◆ Stored data
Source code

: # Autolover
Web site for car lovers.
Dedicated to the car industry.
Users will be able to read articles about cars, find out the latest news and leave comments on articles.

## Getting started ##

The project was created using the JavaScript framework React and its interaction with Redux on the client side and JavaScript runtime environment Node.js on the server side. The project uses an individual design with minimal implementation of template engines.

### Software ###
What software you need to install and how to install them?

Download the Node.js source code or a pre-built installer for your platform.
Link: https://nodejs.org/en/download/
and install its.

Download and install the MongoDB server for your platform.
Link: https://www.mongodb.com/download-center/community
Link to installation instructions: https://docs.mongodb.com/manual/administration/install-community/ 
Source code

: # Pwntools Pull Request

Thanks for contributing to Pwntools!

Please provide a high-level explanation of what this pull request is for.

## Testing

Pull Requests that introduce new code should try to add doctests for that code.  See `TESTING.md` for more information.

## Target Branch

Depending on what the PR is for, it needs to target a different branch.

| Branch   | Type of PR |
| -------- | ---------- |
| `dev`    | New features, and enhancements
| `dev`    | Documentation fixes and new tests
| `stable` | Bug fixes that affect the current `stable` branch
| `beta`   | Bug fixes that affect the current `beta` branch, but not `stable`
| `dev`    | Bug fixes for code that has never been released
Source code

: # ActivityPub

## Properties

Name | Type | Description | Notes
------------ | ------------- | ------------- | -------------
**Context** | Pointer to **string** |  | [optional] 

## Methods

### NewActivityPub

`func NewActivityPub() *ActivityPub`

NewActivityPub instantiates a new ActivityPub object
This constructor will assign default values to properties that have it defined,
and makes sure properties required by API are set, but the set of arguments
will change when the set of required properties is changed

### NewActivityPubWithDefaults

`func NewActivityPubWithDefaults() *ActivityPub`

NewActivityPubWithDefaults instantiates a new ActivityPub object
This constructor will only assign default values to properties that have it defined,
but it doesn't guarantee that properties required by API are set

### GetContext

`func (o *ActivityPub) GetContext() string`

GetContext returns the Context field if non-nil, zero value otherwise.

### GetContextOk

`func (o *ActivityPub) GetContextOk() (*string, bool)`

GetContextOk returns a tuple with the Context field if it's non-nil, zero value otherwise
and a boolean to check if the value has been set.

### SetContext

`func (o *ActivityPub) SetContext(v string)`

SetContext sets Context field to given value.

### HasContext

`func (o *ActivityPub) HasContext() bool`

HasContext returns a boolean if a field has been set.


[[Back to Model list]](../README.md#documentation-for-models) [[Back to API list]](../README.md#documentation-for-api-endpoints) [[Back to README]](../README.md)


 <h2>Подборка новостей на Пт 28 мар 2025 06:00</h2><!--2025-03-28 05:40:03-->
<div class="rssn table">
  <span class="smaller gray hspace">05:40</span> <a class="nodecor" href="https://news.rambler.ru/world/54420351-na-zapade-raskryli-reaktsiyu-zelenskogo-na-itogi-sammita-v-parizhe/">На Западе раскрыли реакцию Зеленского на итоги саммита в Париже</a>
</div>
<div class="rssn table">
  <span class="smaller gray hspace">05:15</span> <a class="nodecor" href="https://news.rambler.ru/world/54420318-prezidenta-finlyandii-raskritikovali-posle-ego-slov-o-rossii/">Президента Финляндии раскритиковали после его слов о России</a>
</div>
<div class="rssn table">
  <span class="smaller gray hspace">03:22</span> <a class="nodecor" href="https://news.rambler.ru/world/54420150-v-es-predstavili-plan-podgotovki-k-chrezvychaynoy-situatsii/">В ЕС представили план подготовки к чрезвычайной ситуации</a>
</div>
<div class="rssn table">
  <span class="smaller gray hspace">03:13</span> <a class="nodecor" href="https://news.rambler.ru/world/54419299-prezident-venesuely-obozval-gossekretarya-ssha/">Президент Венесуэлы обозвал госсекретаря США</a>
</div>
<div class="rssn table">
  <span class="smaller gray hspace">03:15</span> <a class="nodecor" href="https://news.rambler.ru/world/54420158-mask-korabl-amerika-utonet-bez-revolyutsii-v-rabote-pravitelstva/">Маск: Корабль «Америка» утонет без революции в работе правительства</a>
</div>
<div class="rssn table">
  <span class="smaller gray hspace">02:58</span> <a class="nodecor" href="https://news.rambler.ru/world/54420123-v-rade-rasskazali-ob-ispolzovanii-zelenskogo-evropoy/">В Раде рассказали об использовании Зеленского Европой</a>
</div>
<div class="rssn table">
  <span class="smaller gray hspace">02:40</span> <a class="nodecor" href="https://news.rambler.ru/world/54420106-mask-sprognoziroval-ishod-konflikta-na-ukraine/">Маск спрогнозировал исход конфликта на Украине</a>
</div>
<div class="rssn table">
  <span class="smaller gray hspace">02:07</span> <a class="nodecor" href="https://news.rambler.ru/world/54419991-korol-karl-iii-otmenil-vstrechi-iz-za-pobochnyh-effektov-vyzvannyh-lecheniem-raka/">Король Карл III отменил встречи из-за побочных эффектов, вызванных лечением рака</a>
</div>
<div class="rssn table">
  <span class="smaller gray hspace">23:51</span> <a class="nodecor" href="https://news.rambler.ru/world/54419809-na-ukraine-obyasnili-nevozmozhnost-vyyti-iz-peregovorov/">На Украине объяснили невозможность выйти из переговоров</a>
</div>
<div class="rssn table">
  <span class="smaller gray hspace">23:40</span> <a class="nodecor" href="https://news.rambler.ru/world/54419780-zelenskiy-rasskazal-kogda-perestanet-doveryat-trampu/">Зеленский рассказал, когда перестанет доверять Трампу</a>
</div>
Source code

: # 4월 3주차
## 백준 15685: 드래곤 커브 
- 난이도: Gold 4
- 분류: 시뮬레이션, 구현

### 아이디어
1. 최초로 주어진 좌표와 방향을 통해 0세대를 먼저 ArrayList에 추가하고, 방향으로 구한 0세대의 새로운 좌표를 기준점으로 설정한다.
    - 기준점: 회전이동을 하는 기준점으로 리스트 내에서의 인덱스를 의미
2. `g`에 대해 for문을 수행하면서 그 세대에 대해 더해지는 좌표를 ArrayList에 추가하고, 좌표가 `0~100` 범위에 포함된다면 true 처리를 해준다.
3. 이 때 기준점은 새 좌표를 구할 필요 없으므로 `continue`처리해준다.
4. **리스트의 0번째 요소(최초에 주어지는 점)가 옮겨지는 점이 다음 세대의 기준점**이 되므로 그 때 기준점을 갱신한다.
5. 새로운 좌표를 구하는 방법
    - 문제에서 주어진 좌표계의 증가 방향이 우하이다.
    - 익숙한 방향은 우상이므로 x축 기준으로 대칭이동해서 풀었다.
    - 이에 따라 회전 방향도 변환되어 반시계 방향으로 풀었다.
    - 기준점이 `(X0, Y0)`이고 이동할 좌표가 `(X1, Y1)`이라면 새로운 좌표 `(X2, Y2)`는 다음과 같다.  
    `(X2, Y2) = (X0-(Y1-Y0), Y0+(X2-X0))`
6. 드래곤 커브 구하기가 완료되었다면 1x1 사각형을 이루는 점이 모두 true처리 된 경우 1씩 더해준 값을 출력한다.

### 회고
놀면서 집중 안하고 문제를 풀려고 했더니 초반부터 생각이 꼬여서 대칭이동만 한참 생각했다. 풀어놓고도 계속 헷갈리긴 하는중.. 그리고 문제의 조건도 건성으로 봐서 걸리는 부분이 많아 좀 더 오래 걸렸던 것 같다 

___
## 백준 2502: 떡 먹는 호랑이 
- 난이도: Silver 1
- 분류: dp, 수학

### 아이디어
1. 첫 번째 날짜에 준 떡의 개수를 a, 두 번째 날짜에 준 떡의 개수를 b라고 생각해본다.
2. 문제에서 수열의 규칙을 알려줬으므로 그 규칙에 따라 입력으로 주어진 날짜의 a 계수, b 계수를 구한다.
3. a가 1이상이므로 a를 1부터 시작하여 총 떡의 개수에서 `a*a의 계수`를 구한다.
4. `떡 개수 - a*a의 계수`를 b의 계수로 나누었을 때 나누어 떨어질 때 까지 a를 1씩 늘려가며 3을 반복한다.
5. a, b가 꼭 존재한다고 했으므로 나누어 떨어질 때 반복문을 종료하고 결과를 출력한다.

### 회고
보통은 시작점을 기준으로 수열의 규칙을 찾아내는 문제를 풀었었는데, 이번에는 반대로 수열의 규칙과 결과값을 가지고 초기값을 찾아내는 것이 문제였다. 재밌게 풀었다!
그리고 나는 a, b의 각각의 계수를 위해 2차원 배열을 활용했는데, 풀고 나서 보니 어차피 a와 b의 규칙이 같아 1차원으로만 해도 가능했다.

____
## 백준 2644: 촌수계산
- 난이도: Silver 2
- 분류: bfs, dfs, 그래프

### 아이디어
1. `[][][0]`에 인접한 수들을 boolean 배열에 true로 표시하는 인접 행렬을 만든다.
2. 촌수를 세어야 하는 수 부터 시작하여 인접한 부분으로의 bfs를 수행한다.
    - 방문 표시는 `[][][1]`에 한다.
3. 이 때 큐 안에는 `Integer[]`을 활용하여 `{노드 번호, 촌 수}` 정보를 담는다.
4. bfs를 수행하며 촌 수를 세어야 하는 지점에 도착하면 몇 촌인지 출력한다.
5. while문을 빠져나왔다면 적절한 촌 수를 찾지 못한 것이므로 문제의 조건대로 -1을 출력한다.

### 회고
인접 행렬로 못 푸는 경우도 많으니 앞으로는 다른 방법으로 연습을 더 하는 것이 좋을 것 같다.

◆ EXERCISE DESCRIPTION
Reproduce the lines of the records exactly, from the first one through the line that contains "## Properties".

◆ SOLUTION TO THE EXERCISE
Source code

: # Autolover
Web site for car lovers.
Dedicated to the car industry.
Users will be able to read articles about cars, find out the latest news and leave comments on articles.

## Getting started ##

The project was created using the JavaScript framework React and its interaction with Redux on the client side and JavaScript runtime environment Node.js on the server side. The project uses an individual design with minimal implementation of template engines.

### Software ###
What software you need to install and how to install them?

Download the Node.js source code or a pre-built installer for your platform.
Link: https://nodejs.org/en/download/
and install its.

Download and install the MongoDB server for your platform.
Link: https://www.mongodb.com/download-center/community
Link to installation instructions: https://docs.mongodb.com/manual/administration/install-community/ 
Source code

: # Pwntools Pull Request

Thanks for contributing to Pwntools!

Please provide a high-level explanation of what this pull request is for.

## Testing

Pull Requests that introduce new code should try to add doctests for that code.  See `TESTING.md` for more information.

## Target Branch

Depending on what the PR is for, it needs to target a different branch.

| Branch   | Type of PR |
| -------- | ---------- |
| `dev`    | New features, and enhancements
| `dev`    | Documentation fixes and new tests
| `stable` | Bug fixes that affect the current `stable` branch
| `beta`   | Bug fixes that affect the current `beta` branch, but not `stable`
| `dev`    | Bug fixes for code that has never been released
Source code

: # ActivityPub

## Properties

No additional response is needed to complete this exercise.